By Mohamed Ahmed
MOGDISHU (Reuters) - Adam Shine waited months for the chance to join one of Somalia's growth industries. He has now completed his training and is ready to use his boat-handling and global-positioning skills to hijack ships.
"I came here with my friends. They had a gun and were immediately recruited and joined companies. But I've never had a gun so, after a fairly long process, I was told to take part in training for a month and now I can join," he told Reuters by phone from the coastal, pirate haven of Haradheere.
The new 20-year-old recruit is just one of hundreds of youths in Haradheere desperate to sign up in the hope of earning a tiny slice of hijack ransoms worth millions of dollars.

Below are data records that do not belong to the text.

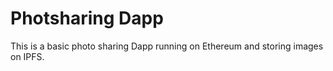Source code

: # Photsharing Dapp

This is a basic photo sharing Dapp running on Ethereum and storing images on IPFS.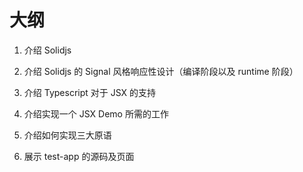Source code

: # 大纲

1. 介绍 Solidjs

2. 介绍 Solidjs 的 Signal 风格响应性设计（编译阶段以及 runtime 阶段）

3. 介绍 Typescript 对于 JSX 的支持

4. 介绍实现一个 JSX Demo 所需的工作

5. 介绍如何实现三大原语

6. 展示 test-app 的源码及页面
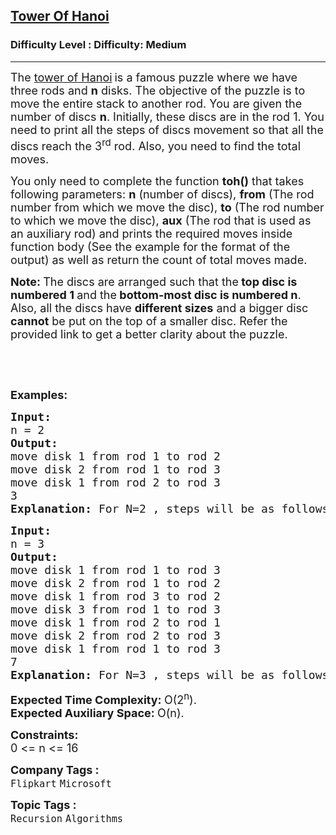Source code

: <h2><a href="https://www.geeksforgeeks.org/problems/tower-of-hanoi-1587115621/1?page=1&sprint=ca8ae412173dbd8346c26a0295d098fd&sprint=ca8ae412173dbd8346c26a0295d098fd&sortBy=submissions">Tower Of Hanoi</a></h2><h3>Difficulty Level : Difficulty: Medium</h3><hr><div class="problems_problem_content__Xm_eO"><p><span style="font-size: 18px;">The <a href="https://en.wikipedia.org/wiki/Tower_of_Hanoi">tower of Hanoi</a></span> <span style="font-size: 18px;">is a famous puzzle where we have three rods and <strong>n</strong> disks. The objective of the puzzle is to move the entire stack to another rod. You are given the number of discs <strong>n</strong>. Initially, these discs are in the rod 1. You need to print all the steps of discs movement so that all the discs reach the 3<sup>rd</sup> rod. Also, you need to find the total moves.</span></p>
<p><span style="font-size: 18px;">You only need to complete the function&nbsp;<strong>toh()</strong> that takes following parameters: <strong>n</strong> (number of discs),&nbsp;<strong>from</strong>&nbsp;(The rod number from which we move the disc),&nbsp;<strong>to</strong>&nbsp;(The rod number to which we move the disc),&nbsp;<strong>aux</strong>&nbsp;(The rod that is used as an auxiliary rod) and prints the required moves inside function body (See the example for the format of the output) as well as return the count of total moves made.</span></p>
<p><span style="font-size: 18px;"><strong>Note: </strong>The discs are arranged such that the<strong> top disc is numbered 1 </strong>and the<strong> bottom-most disc is numbered n</strong>. Also, all the discs have <strong>different sizes</strong> and a bigger disc <strong>cannot</strong> be put on the top of a smaller disc. Refer the provided link to get a better clarity about the puzzle.</span></p>
<p>&nbsp;</p>
<p>&nbsp;</p>
<p><span style="font-size: 18px;"><strong>Examples:</strong></span></p>
<pre><span style="font-size: 18px;"><strong>Input:
</strong>n = 2
<strong>Output:
</strong>move disk 1 from rod 1 to rod 2
move disk 2 from rod 1 to rod 3
move disk 1 from rod 2 to rod 3
3<strong>
Explanation: </strong>For N=2 , steps will be as follows in the example and total 3 steps will be taken.</span></pre>
<pre><span style="font-size: 18px;"><strong>Input:
</strong>n = 3
<strong>Output:
</strong>move disk 1 from rod 1 to rod 3
move disk 2 from rod 1 to rod 2
move disk 1 from rod 3 to rod 2
move disk 3 from rod 1 to rod 3
move disk 1 from rod 2 to rod 1
move disk 2 from rod 2 to rod 3
move disk 1 from rod 1 to rod 3
7<strong>
Explanation: </strong>For N=3 , steps will be as follows in the example and total 7 steps will be taken.</span>
</pre>
<p><span style="font-size: 18px;"><strong>Expected Time Complexity:&nbsp;</strong>O(2<sup>n</sup>).<br><strong>Expected Auxiliary Space:&nbsp;</strong>O(n).</span></p>
<p><strong><span style="font-size: 18px;">Constraints:</span></strong><br><span style="font-size: 18px;">0 &lt;= n &lt;= 16</span></p></div><p><span style=font-size:18px><strong>Company Tags : </strong><br><code>Flipkart</code>&nbsp;<code>Microsoft</code>&nbsp;<br><p><span style=font-size:18px><strong>Topic Tags : </strong><br><code>Recursion</code>&nbsp;<code>Algorithms</code>&nbsp;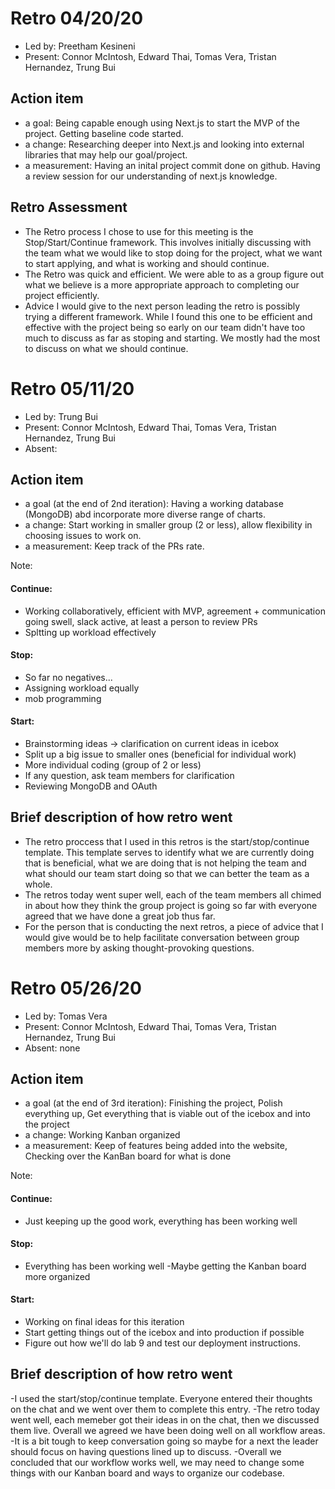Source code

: # Retro 04/20/20

- Led by: Preetham Kesineni
- Present: Connor McIntosh, Edward Thai, Tomas Vera, Tristan Hernandez, Trung Bui

## Action item

- a goal: Being capable enough using Next.js to start the MVP of the project. Getting baseline code started.
- a change: Researching deeper into Next.js and looking into external libraries that may help our goal/project.
- a measurement: Having an inital project commit done on github. Having a review session for our understanding of next.js knowledge.

## Retro Assessment

- The Retro process I chose to use for this meeting is the Stop/Start/Continue framework. This involves initially discussing with the team what we would like to stop doing for the project, what we want to start applying, and what is working and should continue.
- The Retro was quick and efficient. We were able to as a group figure out what we believe is a more appropriate approach to completing our project efficiently.
- Advice I would give to the next person leading the retro is possibly trying a different framework. While I found this one to be efficient and effective with the project being so early on our team didn't have too much to discuss as far as stoping and starting. We mostly had the most to discuss on what we should continue.

# Retro 05/11/20

- Led by: Trung Bui
- Present: Connor McIntosh, Edward Thai, Tomas Vera, Tristan Hernandez, Trung Bui
- Absent:

## Action item

- a goal (at the end of 2nd iteration): Having a working database (MongoDB) abd incorporate more diverse range of charts.
- a change: Start working in smaller group (2 or less), allow flexibility in choosing issues to work on.
- a measurement: Keep track of the PRs rate.

Note:

#### Continue:
 - Working collaboratively, efficient with MVP, agreement + communication going swell, slack active, at least a person to review PRs
 - Spltting up workload effectively
#### Stop:
- So far no negatives...
- Assigning workload equally
- mob programming 
#### Start:
- Brainstorming ideas -> clarification on current ideas in icebox
- Split up a big issue to smaller ones (beneficial for individual work)
- More individual coding (group of 2 or less)
- If any question, ask team members for clarification
- Reviewing MongoDB and OAuth

## Brief description of how retro went

- The retro proccess that I used in this retros is the start/stop/continue template. This template serves to identify what we are currently doing that is beneficial, what we are doing that is not helping the team and what should our team start doing so that we can better the team as a whole.
- The retros today went super well, each of the team members all chimed in about how they think the group project is going so far with everyone agreed that we have done a great job thus far.
- For the person that is conducting the next retros, a piece of advice that I would give would be to help facilitate conversation between group members more by asking thought-provoking questions.

# Retro 05/26/20

- Led by: Tomas Vera
- Present: Connor McIntosh, Edward Thai, Tomas Vera, Tristan Hernandez, Trung Bui
- Absent: none

## Action item

- a goal (at the end of 3rd iteration): Finishing the project, Polish everything up, Get everything that is viable out of the icebox and into the project
- a change: Working Kanban organized
- a measurement: Keep of features being added into the website, Checking over the KanBan board for what is done

Note:

#### Continue:
 - Just keeping up the good work, everything has been working well
#### Stop:
- Everything has been working well
-Maybe getting the Kanban board more organized
#### Start:
- Working on final ideas for this iteration
- Start getting things out of the icebox and into production if possible
- Figure out how we'll do lab 9 and test our deployment instructions.


## Brief description of how retro went
-I used the start/stop/continue template. Everyone entered their thoughts on the chat and we went over them to complete this entry.
-The retro today went well, each memeber got their ideas in on the chat, then we discussed them live. Overall we agreed we have been doing well on all workflow areas.
-It is a bit tough to keep conversation going so maybe for a next the leader should focus on having questions lined up to discuss.
-Overall we concluded that our workflow works well, we may need to change some things with our Kanban board and ways to organize our codebase.
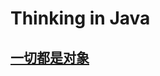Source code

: # Thinking in Java

## [一切都是对象](https://github.com/wangwren/Java/blob/master/Everything%20is%20an%20Object.md)

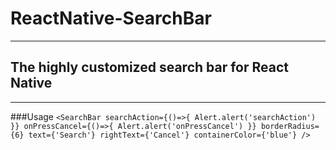 # ReactNative-SearchBar
---
The highly customized search bar for React Native
---

---
###Usage
`
<SearchBar searchAction={()=>{
                    Alert.alert('searchAction')
                }}
                   onPressCancel={()=>{
                    Alert.alert('onPressCancel')
                }}
                    borderRadius={6}
                    text={'Search'}
                    rightText={'Cancel'}
                    containerColor={'blue'}
/>
`
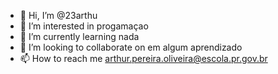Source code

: - 👋 Hi, I’m @23arthu
- 👀 I’m interested in  progamaçao
- 🌱 I’m currently learning nada
- 💞️ I’m looking to collaborate on em algum aprendizado
- 📫 How to reach me arthur.pereira.oliveira@escola.pr.gov.br

<!---
23arthu/23arthu is a ✨ special ✨ repository because its `README.md` (this file) appears on your GitHub profile.
You can click the Preview link to take a look at your changes.
--->
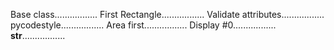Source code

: Base class.................
First Rectangle.................
Validate attributes.................
pycodestyle.................
Area first.................
Display #0.................
__str__.................
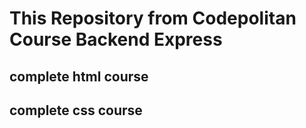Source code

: # This Repository from Codepolitan Course Backend Express
## complete html course
## complete css course
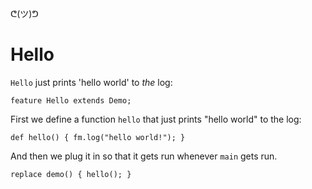 ᕦ(ツ)ᕤ
# Hello

`Hello` just prints 'hello world' to *the* log:

    feature Hello extends Demo;

First we define a function `hello` that just prints "hello world" to the log:

    def hello() { fm.log("hello world!"); }

And then we plug it in so that it gets run whenever `main` gets run.

    replace demo() { hello(); }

The steady stream of new recruits suggests that patrols by European Union warships since December 2008 to deter hijackings and arrest the seaborne gunmen have done little to dent the enthusiasm for piracy in the failed Horn of Africa nation.

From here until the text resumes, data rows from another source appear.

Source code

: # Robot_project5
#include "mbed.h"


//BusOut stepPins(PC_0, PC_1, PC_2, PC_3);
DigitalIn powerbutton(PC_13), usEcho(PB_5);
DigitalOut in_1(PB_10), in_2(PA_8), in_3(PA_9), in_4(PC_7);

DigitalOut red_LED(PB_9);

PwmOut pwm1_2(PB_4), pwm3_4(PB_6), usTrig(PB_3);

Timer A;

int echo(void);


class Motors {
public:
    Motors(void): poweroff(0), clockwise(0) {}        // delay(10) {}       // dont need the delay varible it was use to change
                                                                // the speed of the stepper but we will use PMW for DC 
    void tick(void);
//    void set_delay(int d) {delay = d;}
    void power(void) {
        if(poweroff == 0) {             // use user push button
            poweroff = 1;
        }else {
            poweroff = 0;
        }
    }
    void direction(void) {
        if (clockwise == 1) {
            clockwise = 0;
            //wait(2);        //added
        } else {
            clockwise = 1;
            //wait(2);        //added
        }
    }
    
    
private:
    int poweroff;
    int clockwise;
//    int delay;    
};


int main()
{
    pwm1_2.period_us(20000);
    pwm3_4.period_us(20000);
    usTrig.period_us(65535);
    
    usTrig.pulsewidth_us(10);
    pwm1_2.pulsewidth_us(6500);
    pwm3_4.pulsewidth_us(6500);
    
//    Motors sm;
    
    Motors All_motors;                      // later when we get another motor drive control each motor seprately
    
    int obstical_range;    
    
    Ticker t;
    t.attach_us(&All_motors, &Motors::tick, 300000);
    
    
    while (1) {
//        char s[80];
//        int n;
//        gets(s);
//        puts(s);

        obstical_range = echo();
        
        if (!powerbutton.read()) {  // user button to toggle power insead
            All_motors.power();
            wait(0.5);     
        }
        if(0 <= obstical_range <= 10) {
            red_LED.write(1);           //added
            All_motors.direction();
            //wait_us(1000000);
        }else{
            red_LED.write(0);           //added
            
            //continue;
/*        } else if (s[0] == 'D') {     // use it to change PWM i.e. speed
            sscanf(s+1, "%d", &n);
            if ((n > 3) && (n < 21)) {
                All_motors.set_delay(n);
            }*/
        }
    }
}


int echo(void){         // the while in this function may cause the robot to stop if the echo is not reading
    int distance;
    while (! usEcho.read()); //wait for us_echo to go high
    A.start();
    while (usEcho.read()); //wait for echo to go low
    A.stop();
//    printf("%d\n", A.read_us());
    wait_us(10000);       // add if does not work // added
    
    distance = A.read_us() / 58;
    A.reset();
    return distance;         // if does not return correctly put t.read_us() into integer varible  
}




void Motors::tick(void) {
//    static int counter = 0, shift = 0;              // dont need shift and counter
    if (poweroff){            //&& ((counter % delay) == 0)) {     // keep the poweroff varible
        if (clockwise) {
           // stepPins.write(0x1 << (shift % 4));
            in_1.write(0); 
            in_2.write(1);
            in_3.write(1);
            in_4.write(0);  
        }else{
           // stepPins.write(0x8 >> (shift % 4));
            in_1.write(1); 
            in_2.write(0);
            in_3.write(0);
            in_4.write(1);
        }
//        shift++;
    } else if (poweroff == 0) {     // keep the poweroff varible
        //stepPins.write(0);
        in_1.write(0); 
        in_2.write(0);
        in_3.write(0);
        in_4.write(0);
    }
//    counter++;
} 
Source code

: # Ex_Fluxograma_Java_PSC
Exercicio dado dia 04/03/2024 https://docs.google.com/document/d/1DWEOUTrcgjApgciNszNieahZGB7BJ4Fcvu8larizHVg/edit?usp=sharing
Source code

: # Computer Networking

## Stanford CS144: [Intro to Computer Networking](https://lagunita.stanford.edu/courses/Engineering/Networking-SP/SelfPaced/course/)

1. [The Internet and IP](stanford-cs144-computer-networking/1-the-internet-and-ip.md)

The pirate gang masters are also confident their business model will survive and are only too keen to hire more manpower as they have ambitious plans to increase attacks on ships beyond Somali waters and -- hopefully -- the reach of foreign patrols.
"So far, most of our sea operations have been organised within our country's water basin, besides four successful pilot operations outside Somali waters," said Mohamed, a pirate militia leader in Haradheere who is recruiting youths. "Now, we are strengthening this route to double such operations."
"We took account of the fact we would face danger one day and we have been thinking a lot about changing the tactics of our hijacking operations. We are financially strong enough to have access and continue our normal business in the sea."
RECORD RANSOMS
According to the International Maritime Bureau, Somali pirates accounted for more than half the reported piracy incidents worldwide in 2009 and nearly all of the hijackings, with 47 successful captures.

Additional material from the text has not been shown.